Performance

The good, the bad, the colored and the fast

Oct 10, 202513 min

A long time ago, back when the riding cat had its "note number six" adventure, and my knowledge of allocators and experience using them was limited to the linear and the system ones, my team was reassigned to help another team that worked on navigation systems for large ships. Riding cats, especially the younger ones, are creatures who rarely study the documentation in detail; more often they skim the bit about the project's system interfaces, malloc, new, system allocators, and figure they now surely understand how it all works. And then the job goes: "Forget everything you knew. You didn't read all the way to page eight-hundred-something of the spec — there's a custom allocator here, and it's genuinely bad."

That's roughly how my dive into the world of abnormal memory allocation began. These days I know a dozen different allocators and the specifics of how they work — the specifics are admittedly more about games, but I think many people will be curious why all those "dances with allocators" are needed. In that article all the allocators are still more or less normal, but there are abnormal ones too — and it turns out they're needed as well, and in certain areas of development they're quite important and actually used.

But as for why the abnormal ones are needed and important, there are almost no explanations — nor implementations in the public domain. In this article I'll tell you which abnormal memory-allocation algorithms I've come across, what they live on, what they eat, and why malloc sometimes pretends it has nothing to do with it — and yes, malloc can return null, and we were wrong to remove that check.

To understand how an allocator is built, you can picture it as a small memory-management system inside the program. It's responsible for allocating, handing out, freeing, and — when necessary — fully destroying regions of memory. You can usually pick out five basic operations that describe how any allocator works (although not every allocator necessarily supports them all explicitly).

create / creating the allocator

Initializes the allocator: it's given a certain region of memory — this could be, for example, a pre-reserved fixed-size buffer or a block obtained from the system allocator (e.g. via malloc or VirtualAlloc). In essence the allocator starts to "live" inside this region and manage it on its own, handing out memory at the program's request. The key idea is that after a create call the allocator no longer talks to the operating system directly. It works inside the space allotted to it, which makes allocations faster and more predictable.

allocate / allocating a block

Used to request memory from the managed region: the program says how many bytes it needs, and the allocator looks for a suitable spot inside its space and returns a pointer. Depending on the allocator type this may be just a linear offset or a more complex search for a suitable block. The key feature is speed (the parameter every developer fights for); allocate often runs in O(1) because the allocator knows how its memory is laid out and doesn't need the complex algorithms of system memory managers.

deallocate / freeing a block

Does the opposite — frees a specific block previously allocated via allocate (which isn't free either).
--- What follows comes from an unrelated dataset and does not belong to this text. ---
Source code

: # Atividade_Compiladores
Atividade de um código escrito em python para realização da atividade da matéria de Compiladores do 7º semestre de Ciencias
In simple (linear) allocators this operation may not be provided at all, and then memory is cleared all at once when some event occurs. Freeing a block doesn't always mean physically erasing the data — sometimes it just updates internal tables or flags.

free / resetting all allocations

Clears all allocated blocks, but doesn't destroy the allocator itself or return memory to the system. It's essentially a "mass reset", after which it can serve new requests again, starting from the beginning of its buffer.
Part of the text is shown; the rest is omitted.